Janadesh 2007

People’s Verdict 2007

 

Retrieving People’s Dignity through Land and Livelihood

 

A Non-Violent Civil Disobedience Campaign in India

2nd October 2007

 

“The essence of non-violent civil disobedience is to stand firm for what is right and springs from a deep sense of injustice.  Opposing injustice means seeing that people have sufficient for their survival; seeing that the Earth is carefully maintained; and seeing that non-violent behavior continually transforms positively our human relations.”

 

Preface

People’s Verdict is a campaign on “Retrieving People’s Dignity through Land and Livelihood” and it aims to have people take up non-violent struggle and civil disobedience in their communities at the local, national and international levels throughout the world in the future.

 

Advancing the People’s Verdict is a way of pressing for a common social change agenda for removing poverty and redistributing justice in the form of land rights to the poorer sections. People’s verdicts have been declared in various parts of India for the past ten years at the local and state levels. It is gradually being expanded to national and international levels.

 

The progression of building a People’s Verdict from the grassroots to the global level will culminate in a large action in late 2007. The large programs being planned in India is to have 25,000 people march 350 kilometers to Delhi from Gwalior and profile the power of more than 100,000 people demanding their land rights. Other support programs are in different countries and are all calling for a poverty-free society

 

The Broader Campaign

 

The Retrieving People’s Dignity Campaign aims to bring many people together to support those who are suffering without dignity and self-worth.

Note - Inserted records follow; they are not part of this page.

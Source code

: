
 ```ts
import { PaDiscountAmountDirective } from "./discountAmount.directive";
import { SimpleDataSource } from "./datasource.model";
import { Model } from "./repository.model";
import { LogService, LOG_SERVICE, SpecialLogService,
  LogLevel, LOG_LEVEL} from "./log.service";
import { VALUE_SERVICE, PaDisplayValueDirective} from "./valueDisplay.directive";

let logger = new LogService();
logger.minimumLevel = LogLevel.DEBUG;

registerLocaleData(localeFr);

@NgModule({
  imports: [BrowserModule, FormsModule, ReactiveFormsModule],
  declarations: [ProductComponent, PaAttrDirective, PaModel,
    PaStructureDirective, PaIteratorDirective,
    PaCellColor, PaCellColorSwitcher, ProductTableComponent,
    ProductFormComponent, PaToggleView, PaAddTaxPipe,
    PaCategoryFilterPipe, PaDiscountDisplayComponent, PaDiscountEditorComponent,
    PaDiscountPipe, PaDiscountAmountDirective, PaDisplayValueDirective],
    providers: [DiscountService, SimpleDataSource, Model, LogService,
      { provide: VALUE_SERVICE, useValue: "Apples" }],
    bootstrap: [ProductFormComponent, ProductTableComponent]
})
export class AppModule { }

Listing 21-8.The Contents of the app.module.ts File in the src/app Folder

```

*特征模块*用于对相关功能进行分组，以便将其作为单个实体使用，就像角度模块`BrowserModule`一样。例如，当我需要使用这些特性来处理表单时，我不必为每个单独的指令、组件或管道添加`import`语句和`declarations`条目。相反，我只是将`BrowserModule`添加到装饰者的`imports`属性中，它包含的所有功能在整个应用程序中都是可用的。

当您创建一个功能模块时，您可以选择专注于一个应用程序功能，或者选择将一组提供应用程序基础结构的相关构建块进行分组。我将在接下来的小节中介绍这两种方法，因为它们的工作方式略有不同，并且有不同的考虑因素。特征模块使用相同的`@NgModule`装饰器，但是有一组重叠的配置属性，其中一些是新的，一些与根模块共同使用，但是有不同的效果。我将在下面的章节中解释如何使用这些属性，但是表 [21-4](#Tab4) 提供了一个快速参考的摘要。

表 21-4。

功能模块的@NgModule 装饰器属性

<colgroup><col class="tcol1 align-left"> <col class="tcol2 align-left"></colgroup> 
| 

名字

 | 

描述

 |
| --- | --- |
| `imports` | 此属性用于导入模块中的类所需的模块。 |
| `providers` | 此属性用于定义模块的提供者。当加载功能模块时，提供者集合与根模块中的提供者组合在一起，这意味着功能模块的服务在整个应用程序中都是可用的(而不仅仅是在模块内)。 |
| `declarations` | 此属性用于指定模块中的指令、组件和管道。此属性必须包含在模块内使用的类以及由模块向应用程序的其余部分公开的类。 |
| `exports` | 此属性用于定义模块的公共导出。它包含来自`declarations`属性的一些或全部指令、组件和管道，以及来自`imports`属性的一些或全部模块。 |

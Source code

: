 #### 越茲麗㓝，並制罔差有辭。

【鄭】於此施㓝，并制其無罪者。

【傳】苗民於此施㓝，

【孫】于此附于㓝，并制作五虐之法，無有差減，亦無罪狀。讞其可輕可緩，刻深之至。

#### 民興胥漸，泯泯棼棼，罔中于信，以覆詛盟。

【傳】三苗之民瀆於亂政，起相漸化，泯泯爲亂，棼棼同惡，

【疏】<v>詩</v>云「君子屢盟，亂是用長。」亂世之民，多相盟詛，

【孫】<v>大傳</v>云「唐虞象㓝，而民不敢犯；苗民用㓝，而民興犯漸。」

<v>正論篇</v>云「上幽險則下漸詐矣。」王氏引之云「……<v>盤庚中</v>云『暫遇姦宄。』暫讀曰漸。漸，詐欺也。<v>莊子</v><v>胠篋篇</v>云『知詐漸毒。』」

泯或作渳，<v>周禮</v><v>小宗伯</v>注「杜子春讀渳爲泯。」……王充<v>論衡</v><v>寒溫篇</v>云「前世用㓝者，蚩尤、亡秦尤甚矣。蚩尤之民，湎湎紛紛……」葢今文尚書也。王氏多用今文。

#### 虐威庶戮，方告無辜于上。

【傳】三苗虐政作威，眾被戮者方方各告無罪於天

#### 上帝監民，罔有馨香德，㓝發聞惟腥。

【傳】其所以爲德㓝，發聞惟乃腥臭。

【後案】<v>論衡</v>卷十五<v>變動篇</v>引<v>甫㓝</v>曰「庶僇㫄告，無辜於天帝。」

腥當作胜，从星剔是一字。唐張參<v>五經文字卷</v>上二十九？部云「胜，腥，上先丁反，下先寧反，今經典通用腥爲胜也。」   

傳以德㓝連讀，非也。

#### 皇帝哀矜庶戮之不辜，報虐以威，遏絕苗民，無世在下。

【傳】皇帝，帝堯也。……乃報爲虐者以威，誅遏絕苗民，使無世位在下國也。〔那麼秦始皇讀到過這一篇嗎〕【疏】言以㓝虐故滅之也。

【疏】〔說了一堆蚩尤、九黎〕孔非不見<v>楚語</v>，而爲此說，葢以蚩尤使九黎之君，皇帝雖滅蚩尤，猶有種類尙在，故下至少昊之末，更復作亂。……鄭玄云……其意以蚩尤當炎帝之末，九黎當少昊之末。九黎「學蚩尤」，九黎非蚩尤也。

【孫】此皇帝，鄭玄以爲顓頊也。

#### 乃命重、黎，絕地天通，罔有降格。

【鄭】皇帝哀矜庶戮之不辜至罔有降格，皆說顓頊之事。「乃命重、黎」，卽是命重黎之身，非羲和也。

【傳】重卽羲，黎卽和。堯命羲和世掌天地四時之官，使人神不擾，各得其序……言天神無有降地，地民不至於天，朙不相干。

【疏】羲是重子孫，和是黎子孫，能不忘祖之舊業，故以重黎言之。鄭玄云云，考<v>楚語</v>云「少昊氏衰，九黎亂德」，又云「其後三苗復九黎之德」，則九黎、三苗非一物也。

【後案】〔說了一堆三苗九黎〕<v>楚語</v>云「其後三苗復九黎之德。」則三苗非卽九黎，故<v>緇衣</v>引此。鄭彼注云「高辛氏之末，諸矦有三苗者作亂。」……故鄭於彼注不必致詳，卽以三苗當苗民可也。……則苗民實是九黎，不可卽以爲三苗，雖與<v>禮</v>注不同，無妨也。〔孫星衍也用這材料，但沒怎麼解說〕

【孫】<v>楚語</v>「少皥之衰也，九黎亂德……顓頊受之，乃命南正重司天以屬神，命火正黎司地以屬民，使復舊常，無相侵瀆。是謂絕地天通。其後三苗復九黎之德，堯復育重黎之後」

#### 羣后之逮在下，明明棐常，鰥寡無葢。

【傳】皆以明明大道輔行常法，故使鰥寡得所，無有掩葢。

By raising people’s consciousness to the need for equity and justice in their communities and society at large, the campaign works to create structures that retrieve people’s basic dignity and self-worth. It is self-evident in India that the present economic order continues to appropriate wealth in spite of the massive fall-out of poverty and injustice at the national, regional, or international levels and it is not mindful of the adversity effecting millions of people.

 

Raising the issues of people’s basic self-worth and dignity focuses us to redirect our energy away from the present trends i.e. where unregulated industrialization is causing people to lose land, water and forest – which are their livelihood resources, and where they are migrating to cities to perform work as cheap labour, left rootless with-out democratic rights. The Retrieving People’s Dignity Campaign is to assist with livelihood generation inputs for small landholders so that they can stay on the land; and to give land to those landless people who have no other means of survival; and to see small-scale agriculture as a basic building block to national development.

 

The Retrieving People’s Dignity Campaign uses non-violent and civil disobedience as its way to show dissent in the existing system and to resist the unethical behavior of leaving people to continuously suffer indignity. In this effort the Retrieving People’s Dignity Campaign uses methods from the gandhian tradition as a way to frame the struggle. It is noted that this method of struggle was fundamental to India gaining freedom from the British, and for South Africa to overcome the Apartheid System.

 

Few people have political power; few people have military might. All people possess moral power.

People can freely choose to be courageous when there is a deep sense of unrighteousness or injustice.

Moral power is expressed through non-violent action or unwillingness to subscribe or adhere to an unjust system or relationship.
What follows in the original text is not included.